:: SUPPLIED DATA

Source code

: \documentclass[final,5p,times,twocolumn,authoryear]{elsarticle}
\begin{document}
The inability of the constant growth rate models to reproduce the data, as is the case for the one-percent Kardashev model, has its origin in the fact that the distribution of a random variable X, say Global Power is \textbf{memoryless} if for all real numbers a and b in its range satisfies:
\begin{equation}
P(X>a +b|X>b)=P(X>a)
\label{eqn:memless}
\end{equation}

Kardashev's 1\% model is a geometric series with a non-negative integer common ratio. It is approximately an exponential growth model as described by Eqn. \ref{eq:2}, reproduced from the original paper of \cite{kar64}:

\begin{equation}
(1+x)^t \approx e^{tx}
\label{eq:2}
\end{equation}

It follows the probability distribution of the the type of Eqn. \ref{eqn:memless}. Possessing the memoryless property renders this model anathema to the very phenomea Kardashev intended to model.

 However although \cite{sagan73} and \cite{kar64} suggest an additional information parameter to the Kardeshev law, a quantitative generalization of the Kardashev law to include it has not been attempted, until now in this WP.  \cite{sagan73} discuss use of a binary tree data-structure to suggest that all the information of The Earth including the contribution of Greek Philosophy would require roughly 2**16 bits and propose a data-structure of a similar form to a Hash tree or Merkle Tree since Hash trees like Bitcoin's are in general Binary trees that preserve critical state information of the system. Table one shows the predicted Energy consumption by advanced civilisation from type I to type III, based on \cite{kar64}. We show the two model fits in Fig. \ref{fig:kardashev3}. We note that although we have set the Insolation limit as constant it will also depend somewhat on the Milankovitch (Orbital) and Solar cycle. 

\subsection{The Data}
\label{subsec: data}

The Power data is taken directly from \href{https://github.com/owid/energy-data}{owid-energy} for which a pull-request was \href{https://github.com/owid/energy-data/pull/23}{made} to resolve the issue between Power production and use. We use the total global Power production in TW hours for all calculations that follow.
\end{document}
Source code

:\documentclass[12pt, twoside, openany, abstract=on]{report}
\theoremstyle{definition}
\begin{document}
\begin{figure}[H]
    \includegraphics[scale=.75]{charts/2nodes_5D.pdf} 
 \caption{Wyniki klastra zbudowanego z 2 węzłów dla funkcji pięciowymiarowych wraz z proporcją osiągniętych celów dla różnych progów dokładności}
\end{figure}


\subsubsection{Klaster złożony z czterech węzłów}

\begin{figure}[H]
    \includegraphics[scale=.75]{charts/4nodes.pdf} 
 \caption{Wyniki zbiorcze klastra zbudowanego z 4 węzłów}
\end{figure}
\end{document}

::::

• PROBLEM TO WORK ON
For every line of the data above that contains "Power", copy that line.

• OUTPUT
The inability of the constant growth rate models to reproduce the data, as is the case for the one-percent Kardashev model, has its origin in the fact that the distribution of a random variable X, say Global Power is \textbf{memoryless} if for all real numbers a and b in its range satisfies:
The Power data is taken directly from \href{https://github.com/owid/energy-data}{owid-energy} for which a pull-request was \href{https://github.com/owid/energy-data/pull/23}{made} to resolve the issue between Power production and use. We use the total global Power production in TW hours for all calculations that follow.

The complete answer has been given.